(DATA TO EXAMINE)

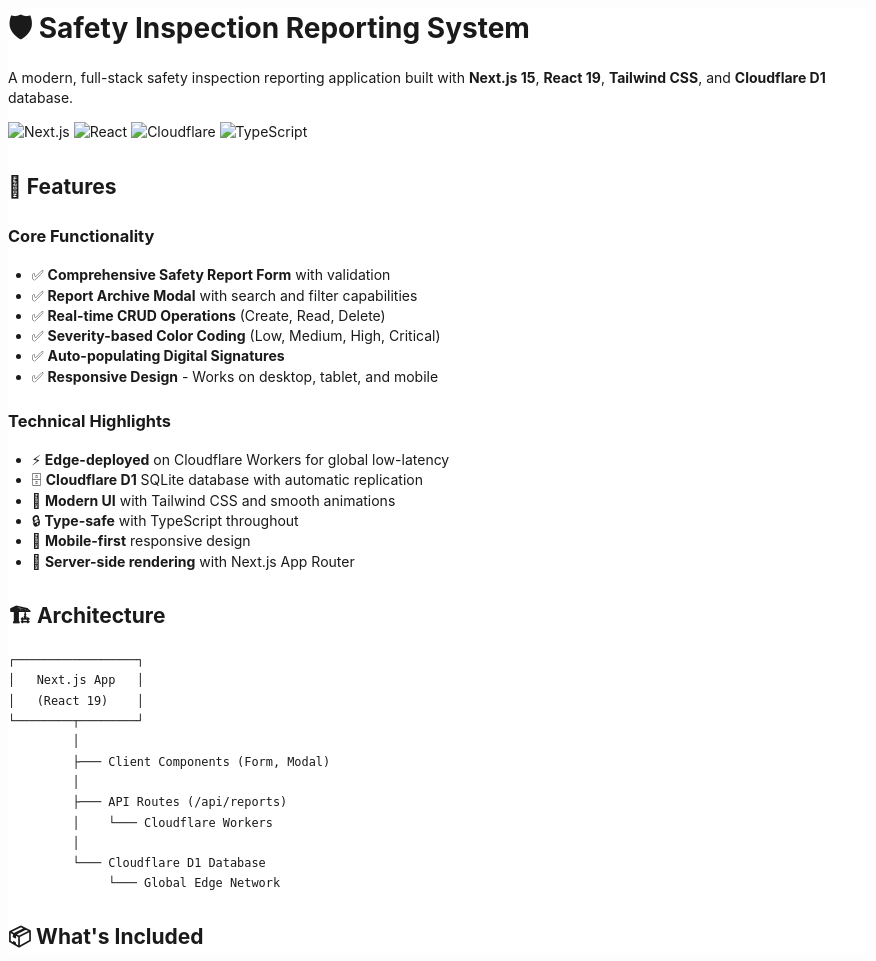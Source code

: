 # 🛡️ Safety Inspection Reporting System

A modern, full-stack safety inspection reporting application built with **Next.js 15**, **React 19**, **Tailwind CSS**, and **Cloudflare D1** database.

![Next.js](https://img.shields.io/badge/Next.js-15.4.6-black?logo=next.js)
![React](https://img.shields.io/badge/React-19.1.0-blue?logo=react)
![Cloudflare](https://img.shields.io/badge/Cloudflare-Workers-orange?logo=cloudflare)
![TypeScript](https://img.shields.io/badge/TypeScript-5.x-blue?logo=typescript)

## 🎯 Features

### Core Functionality
- ✅ **Comprehensive Safety Report Form** with validation
- ✅ **Report Archive Modal** with search and filter capabilities
- ✅ **Real-time CRUD Operations** (Create, Read, Delete)
- ✅ **Severity-based Color Coding** (Low, Medium, High, Critical)
- ✅ **Auto-populating Digital Signatures**
- ✅ **Responsive Design** - Works on desktop, tablet, and mobile

### Technical Highlights
- ⚡ **Edge-deployed** on Cloudflare Workers for global low-latency
- 🗄️ **Cloudflare D1** SQLite database with automatic replication
- 🎨 **Modern UI** with Tailwind CSS and smooth animations
- 🔒 **Type-safe** with TypeScript throughout
- 📱 **Mobile-first** responsive design
- 🚀 **Server-side rendering** with Next.js App Router

## 🏗️ Architecture

```
┌─────────────────┐
│   Next.js App   │
│   (React 19)    │
└────────┬────────┘
         │
         ├─── Client Components (Form, Modal)
         │
         ├─── API Routes (/api/reports)
         │    └─── Cloudflare Workers
         │
         └─── Cloudflare D1 Database
              └─── Global Edge Network
```

## 📦 What's Included
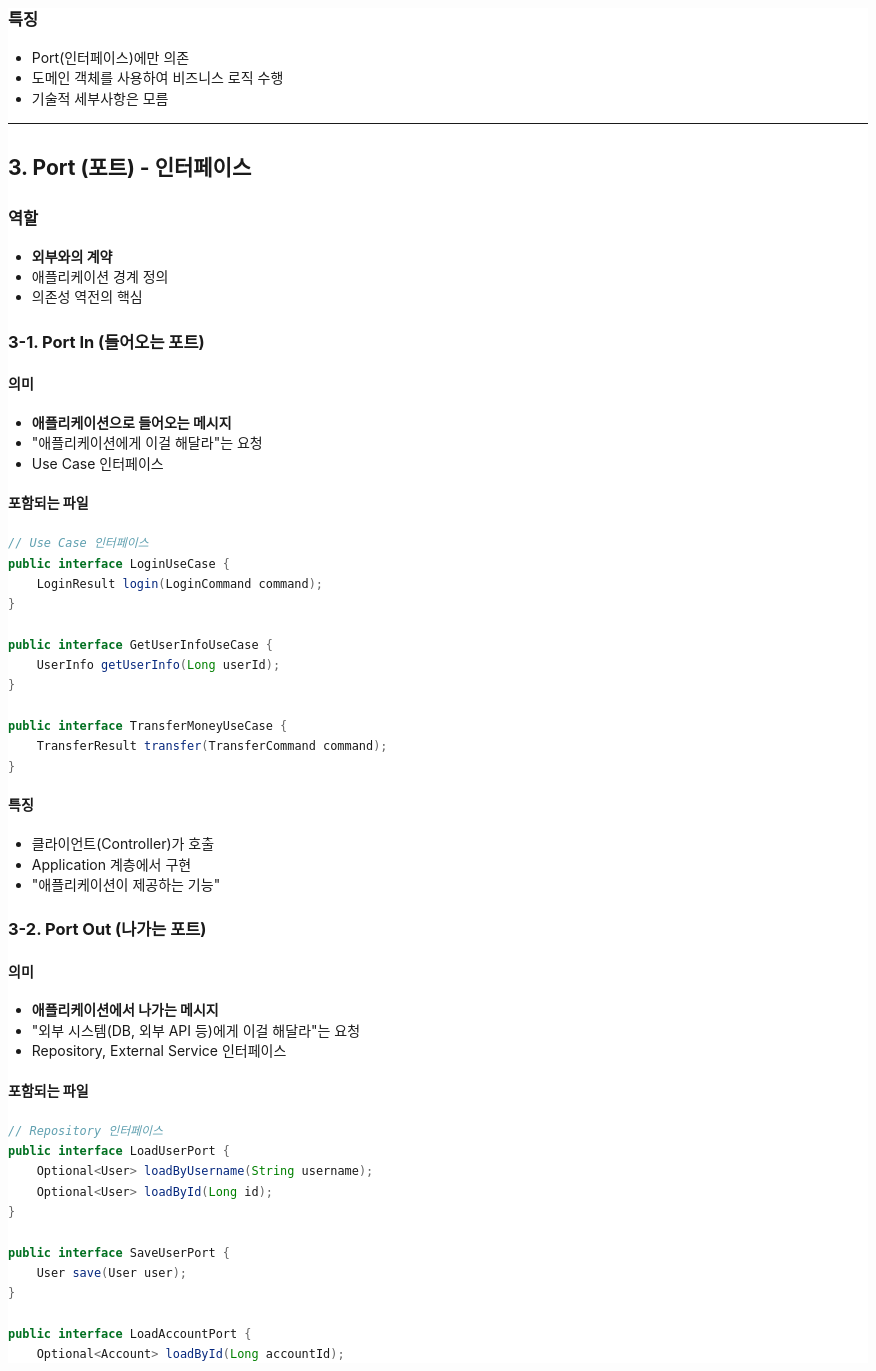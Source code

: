 ### 특징
- Port(인터페이스)에만 의존
- 도메인 객체를 사용하여 비즈니스 로직 수행
- 기술적 세부사항은 모름

---

## 3. Port (포트) - 인터페이스

### 역할
- **외부와의 계약**
- 애플리케이션 경계 정의
- 의존성 역전의 핵심

### 3-1. Port In (들어오는 포트)

#### 의미
- **애플리케이션으로 들어오는 메시지**
- "애플리케이션에게 이걸 해달라"는 요청
- Use Case 인터페이스

#### 포함되는 파일
```java
// Use Case 인터페이스
public interface LoginUseCase {
    LoginResult login(LoginCommand command);
}

public interface GetUserInfoUseCase {
    UserInfo getUserInfo(Long userId);
}

public interface TransferMoneyUseCase {
    TransferResult transfer(TransferCommand command);
}
```

#### 특징
- 클라이언트(Controller)가 호출
- Application 계층에서 구현
- "애플리케이션이 제공하는 기능"

### 3-2. Port Out (나가는 포트)

#### 의미
- **애플리케이션에서 나가는 메시지**
- "외부 시스템(DB, 외부 API 등)에게 이걸 해달라"는 요청
- Repository, External Service 인터페이스

#### 포함되는 파일
```java
// Repository 인터페이스
public interface LoadUserPort {
    Optional<User> loadByUsername(String username);
    Optional<User> loadById(Long id);
}

public interface SaveUserPort {
    User save(User user);
}

public interface LoadAccountPort {
    Optional<Account> loadById(Long accountId);
```
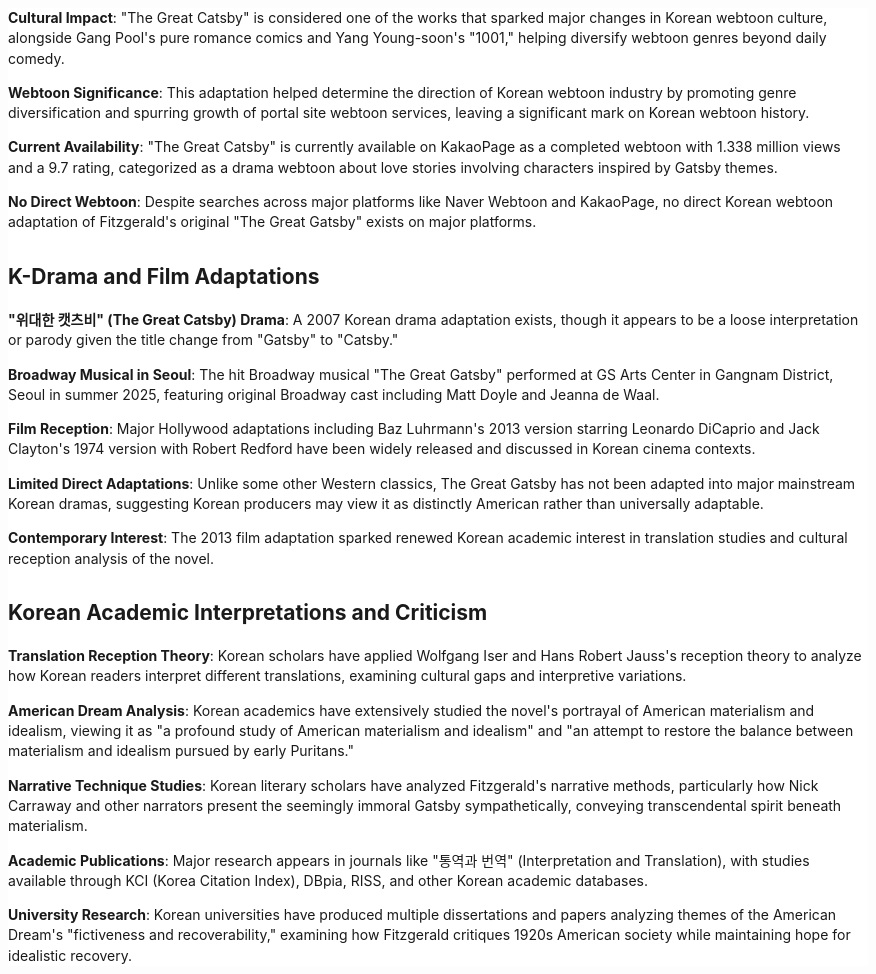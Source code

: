 **Cultural Impact**: "The Great Catsby" is considered one of the works that sparked major changes in Korean webtoon culture, alongside Gang Pool's pure romance comics and Yang Young-soon's "1001," helping diversify webtoon genres beyond daily comedy.

**Webtoon Significance**: This adaptation helped determine the direction of Korean webtoon industry by promoting genre diversification and spurring growth of portal site webtoon services, leaving a significant mark on Korean webtoon history.

**Current Availability**: "The Great Catsby" is currently available on KakaoPage as a completed webtoon with 1.338 million views and a 9.7 rating, categorized as a drama webtoon about love stories involving characters inspired by Gatsby themes.

**No Direct Webtoon**: Despite searches across major platforms like Naver Webtoon and KakaoPage, no direct Korean webtoon adaptation of Fitzgerald's original "The Great Gatsby" exists on major platforms.

## K-Drama and Film Adaptations

**"위대한 캣츠비" (The Great Catsby) Drama**: A 2007 Korean drama adaptation exists, though it appears to be a loose interpretation or parody given the title change from "Gatsby" to "Catsby."

**Broadway Musical in Seoul**: The hit Broadway musical "The Great Gatsby" performed at GS Arts Center in Gangnam District, Seoul in summer 2025, featuring original Broadway cast including Matt Doyle and Jeanna de Waal.

**Film Reception**: Major Hollywood adaptations including Baz Luhrmann's 2013 version starring Leonardo DiCaprio and Jack Clayton's 1974 version with Robert Redford have been widely released and discussed in Korean cinema contexts.

**Limited Direct Adaptations**: Unlike some other Western classics, The Great Gatsby has not been adapted into major mainstream Korean dramas, suggesting Korean producers may view it as distinctly American rather than universally adaptable.

**Contemporary Interest**: The 2013 film adaptation sparked renewed Korean academic interest in translation studies and cultural reception analysis of the novel.

## Korean Academic Interpretations and Criticism

**Translation Reception Theory**: Korean scholars have applied Wolfgang Iser and Hans Robert Jauss's reception theory to analyze how Korean readers interpret different translations, examining cultural gaps and interpretive variations.

**American Dream Analysis**: Korean academics have extensively studied the novel's portrayal of American materialism and idealism, viewing it as "a profound study of American materialism and idealism" and "an attempt to restore the balance between materialism and idealism pursued by early Puritans."

**Narrative Technique Studies**: Korean literary scholars have analyzed Fitzgerald's narrative methods, particularly how Nick Carraway and other narrators present the seemingly immoral Gatsby sympathetically, conveying transcendental spirit beneath materialism.

**Academic Publications**: Major research appears in journals like "통역과 번역" (Interpretation and Translation), with studies available through KCI (Korea Citation Index), DBpia, RISS, and other Korean academic databases.

**University Research**: Korean universities have produced multiple dissertations and papers analyzing themes of the American Dream's "fictiveness and recoverability," examining how Fitzgerald critiques 1920s American society while maintaining hope for idealistic recovery.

(End DATA TO EXAMINE)

§ WORK TO BE COMPLETED: Copy, exactly and only, the lines above that begin with the one containing "## Korean Academic" and finish with the one containing "and interpretive variations.".

§ THE COMPLETED TASK:
## Korean Academic Interpretations and Criticism

**Translation Reception Theory**: Korean scholars have applied Wolfgang Iser and Hans Robert Jauss's reception theory to analyze how Korean readers interpret different translations, examining cultural gaps and interpretive variations.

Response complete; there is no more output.